Please can someone tell me what this diamond symbol means? Is it just a normal half note or does it have more meaning?


----------



## Luke W (May 8, 2017)

Looks like "Rhythmic Notation" in Finale-speak. Just indicates a Eb(no3) chord played for a duration of one half note. Rhythmic notation sits on the center line (Bb) but does not mean a Bb pitch. Just showing the rhythm of the chord changes.


----------



## d.healey (May 8, 2017)

Luke W said:


> Looks like "Rhythmic Notation" in Finale-speak. Just indicates a Eb(no3) chord played for a duration of one half note. Rhythmic notation sits on the center line (Bb) but does not mean a Bb pitch. Just showing the rhythm of the chord changes.

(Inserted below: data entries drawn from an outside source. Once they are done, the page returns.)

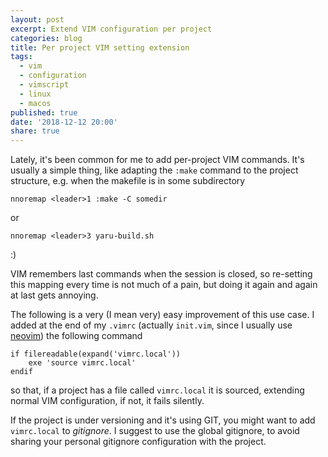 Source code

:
 ```yaml
---
layout: post
excerpt: Extend VIM configuration per project
categories: blog
title: Per project VIM setting extension
tags:
  - vim
  - configuration
  - vimscript
  - linux
  - macos
published: true
date: '2018-12-12 20:00'
share: true
---
```


Lately, it's been common for me to add per-project VIM commands. It's usually a simple thing, like adapting the `:make` command to the project structure, e.g. when the makefile is in some subdirectory

    nnoremap <leader>1 :make -C somedir
    
or

    nnoremap <leader>3 yaru-build.sh
    
:)

VIM remembers last commands when the session is closed, so re-setting this mapping every time is not much of a pain, but doing it again and again at last gets annoying.

The following is a very (I mean very) easy improvement of this use case.
I added at the end of my `.vimrc` (actually `init.vim`, since I usually use [neovim](https://neovim.io/)) the following command

    if filereadable(expand('vimrc.local'))
        exe 'source vimrc.local'
    endif

so that, if a project has a file called `vimrc.local` it is sourced, extending normal VIM configuration, if not, it fails silently.

If the project is under versioning and it's using GIT, you might want to add `vimrc.local` to *gitignore*. I suggest to use the global gitignore, to avoid sharing your personal gitignore configuration with the project.
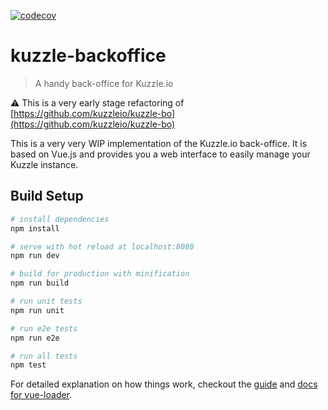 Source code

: [![codecov](https://codecov.io/gh/kuzzleio/kuzzle-backoffice/branch/master/graph/badge.svg)](https://codecov.io/gh/kuzzleio/kuzzle-backoffice)


# kuzzle-backoffice

> A handy back-office for Kuzzle.io

:warning: This is a very early stage refactoring of [https://github.com/kuzzleio/kuzzle-bo](https://github.com/kuzzleio/kuzzle-bo)


This is a very very WIP implementation of the Kuzzle.io back-office. It is based
on Vue.js and provides you a web interface to easily manage your Kuzzle instance.

## Build Setup

``` bash
# install dependencies
npm install

# serve with hot reload at localhost:8080
npm run dev

# build for production with minification
npm run build

# run unit tests
npm run unit

# run e2e tests
npm run e2e

# run all tests
npm test
```

For detailed explanation on how things work, checkout the [guide](http://vuejs-templates.github.io/webpack/) and [docs for vue-loader](http://vuejs.github.io/vue-loader).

Thanks. So how would one mock that up? Is it just a single strummed chord?


----------



## JJP (May 8, 2017)

d.healey said:


> Thanks. So how would one mock that up? Is it just a single strummed chord?


 That's exactly right. A guitarist will play a single chord for a half-note duration, just as Luke W said.


----------



## MarcusMaximus (May 8, 2017)

Diamond shaped note heads are also used to denote harmonics in guitar notation, certainly for classical guitar anyway. In this case though it looks more likely to be the chord as suggested, given the other information.


----------



## JJP (May 8, 2017)

MarcusMaximus said:


> Diamond shaped note heads are also used to denote harmonics in guitar notation, certainly for classical guitar anyway. In this case though it looks more likely to be the chord as suggested, given the other information.


When diamond-shaped noteheads are used for harmonics, they are generally the same size as a standard notehead (1 space). When they are used for rhythmic notation, they are larger as in this case. Notice that the notehead takes up a full two spaces on the staff.


----------